Il n’y a donc pas lieu à statuer sur la demande de condamnation de la société, comme le réclame M. [S], d’autant qu’il a été déjà indiqué, par arrêt du 9 avril 2024, que l’ensemble des sommes ainsi fixées, déduction faite de la provision allouée à hauteur de 2 000 euros, seront avancées par la caisse qui disposera d’une action récursoire à l’encontre de l’employeur.
SUR LES DEMANDES ACCESSOIRES
Il convient, par rectification de l’erreur matérielle affectant l’arrêt du 9 avril 2024 et en l’absence d’opposition des parties, de dire que la société est condamnée aux dépens d’appel.

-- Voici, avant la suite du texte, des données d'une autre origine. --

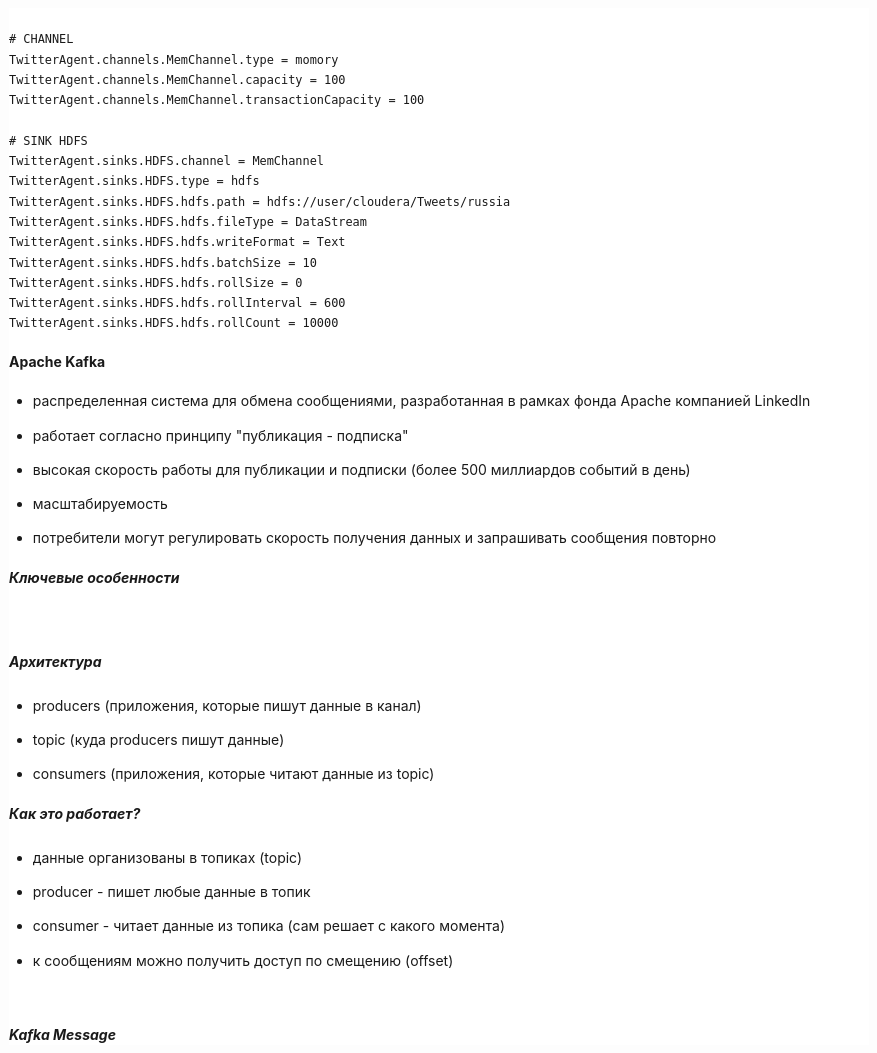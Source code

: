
 ```

# CHANNEL
TwitterAgent.channels.MemChannel.type = momory
TwitterAgent.channels.MemChannel.capacity = 100
TwitterAgent.channels.MemChannel.transactionCapacity = 100

# SINK HDFS
TwitterAgent.sinks.HDFS.channel = MemChannel
TwitterAgent.sinks.HDFS.type = hdfs
TwitterAgent.sinks.HDFS.hdfs.path = hdfs://user/cloudera/Tweets/russia
TwitterAgent.sinks.HDFS.hdfs.fileType = DataStream
TwitterAgent.sinks.HDFS.hdfs.writeFormat = Text
TwitterAgent.sinks.HDFS.hdfs.batchSize = 10
TwitterAgent.sinks.HDFS.hdfs.rollSize = 0
TwitterAgent.sinks.HDFS.hdfs.rollInterval = 600
TwitterAgent.sinks.HDFS.hdfs.rollCount = 10000
```

#### Apache Kafka

- распределенная система для обмена сообщениями, разработанная в рамках фонда Apache компанией LinkedIn

- работает согласно принципу "публикация - подписка"

- высокая скорость работы для публикации и подписки (более 500 миллиардов событий в день)

- масштабируемость

- потребители могут регулировать скорость получения данных и запрашивать сообщения повторно

##### Ключевые особенности

<img src="file:///home/vibo/Pictures/GlobalMarkText/2022-09-23-13-44-53-image.png" title="" alt="" data-align="center">

##### Архитектура

- producers (приложения, которые пишут данные в канал)

- topic (куда producers пишут данные)

- consumers (приложения, которые читают данные из topic)<img src="file:///home/vibo/Pictures/GlobalMarkText/2022-09-23-13-45-22-image.png" title="" alt="" data-align="center">

##### Как это работает?

- данные организованы в топиках (topic)

- producer - пишет любые данные в топик

- consumer - читает данные из топика (сам решает с какого момента)

- к сообщениям можно получить доступ по смещению (offset)

<img src="file:///home/vibo/Pictures/GlobalMarkText/2022-09-23-13-48-24-image.png" title="" alt="" data-align="center">

##### Kafka Message
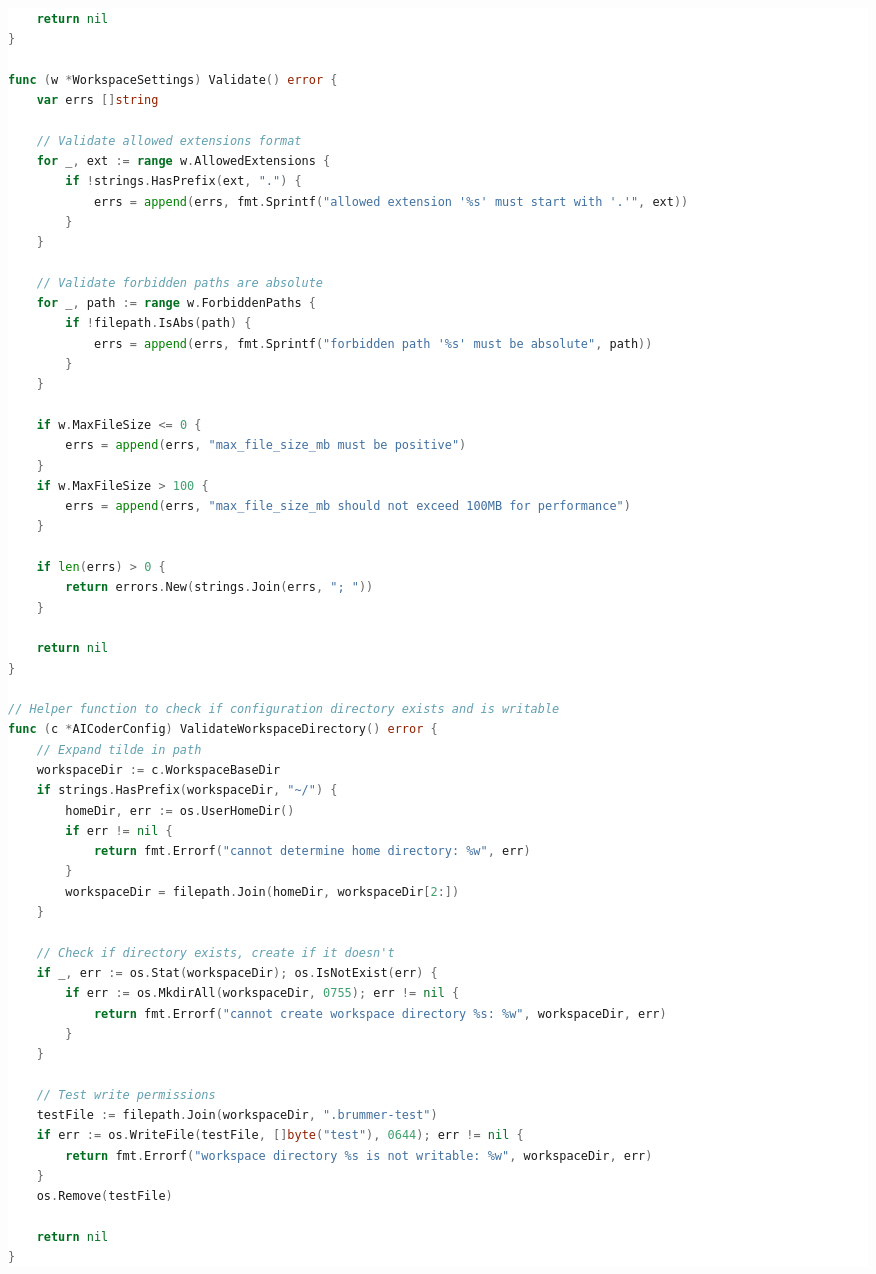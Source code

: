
 ```go
    return nil
}

func (w *WorkspaceSettings) Validate() error {
    var errs []string
    
    // Validate allowed extensions format
    for _, ext := range w.AllowedExtensions {
        if !strings.HasPrefix(ext, ".") {
            errs = append(errs, fmt.Sprintf("allowed extension '%s' must start with '.'", ext))
        }
    }
    
    // Validate forbidden paths are absolute
    for _, path := range w.ForbiddenPaths {
        if !filepath.IsAbs(path) {
            errs = append(errs, fmt.Sprintf("forbidden path '%s' must be absolute", path))
        }
    }
    
    if w.MaxFileSize <= 0 {
        errs = append(errs, "max_file_size_mb must be positive")
    }
    if w.MaxFileSize > 100 {
        errs = append(errs, "max_file_size_mb should not exceed 100MB for performance")
    }
    
    if len(errs) > 0 {
        return errors.New(strings.Join(errs, "; "))
    }
    
    return nil
}

// Helper function to check if configuration directory exists and is writable
func (c *AICoderConfig) ValidateWorkspaceDirectory() error {
    // Expand tilde in path
    workspaceDir := c.WorkspaceBaseDir
    if strings.HasPrefix(workspaceDir, "~/") {
        homeDir, err := os.UserHomeDir()
        if err != nil {
            return fmt.Errorf("cannot determine home directory: %w", err)
        }
        workspaceDir = filepath.Join(homeDir, workspaceDir[2:])
    }
    
    // Check if directory exists, create if it doesn't
    if _, err := os.Stat(workspaceDir); os.IsNotExist(err) {
        if err := os.MkdirAll(workspaceDir, 0755); err != nil {
            return fmt.Errorf("cannot create workspace directory %s: %w", workspaceDir, err)
        }
    }
    
    // Test write permissions
    testFile := filepath.Join(workspaceDir, ".brummer-test")
    if err := os.WriteFile(testFile, []byte("test"), 0644); err != nil {
        return fmt.Errorf("workspace directory %s is not writable: %w", workspaceDir, err)
    }
    os.Remove(testFile)
    
    return nil
}
```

Suivant l’arrêt du 9 avril 2024, la société a été condamnée à payer à M. [S] la somme de 2 500 euros au titre de ses frais irrépétibles. Il convient, au titre des frais engagés postérieurement à l’expertise, de lui allouer complémentairement la somme de 1 500 euros à ce titre.
PAR CES MOTIFS :
La cour,
Vu l’arrêt de la cour du 9 avril 2024,
Rectifie l’erreur purement matérielle affectant ledit arrêt en ce que, au dispositif, il convient, en lieu et place de 'condamne M. [S] aux dépens d’appel", de lire la disposition suivante : 'condamne la société [17] aux dépens d’appel',
Dit que le présent arrêt rectificatif sera mentionné en marge de l’arrêt rectifié,
Fixe l’indemnisation des préjudices subis par M. [S] à la suite de la reconnaissance de la faute inexcusable de la société [16], aux sommes suivantes :
— 8 683,20 euros au titre du déficit fonctionnel temporaire,
— 7 000 euros au titre des souffrances endurées,
— 16 200 euros au titre du déficit fonctionnel permanent,
— 1 236 euros au titre des frais d’assistance à expertise judiciaire,
Soit un montant total de 33'119,20 euros, dont à déduire la provision de 2 000 euros précédemment allouée,
Rejette les demandes de M. [S] au titre du préjudice d’établissement, du préjudice sexuel et de la perte de chance de promotion professionnelle,
Dit que la somme résiduelle de 31 119,20 euros sera directement avancée à M. [S] par la [8], à charge pour cet organisme d’en récupérer le montant, outre les frais de l’expertise judiciaire, auprès de l’employeur, la société [17], selon les dispositions des articles L. 452-3 et L. 452-3-1 du code de la sécurité sociale,
Vu l’article 700 du code de procédure civile, condamne la société [17] à payer complémentairement en cause d’appel à M. [S] la somme de 1 500 euros,
Condamne la société [17] aux dépens d’appel.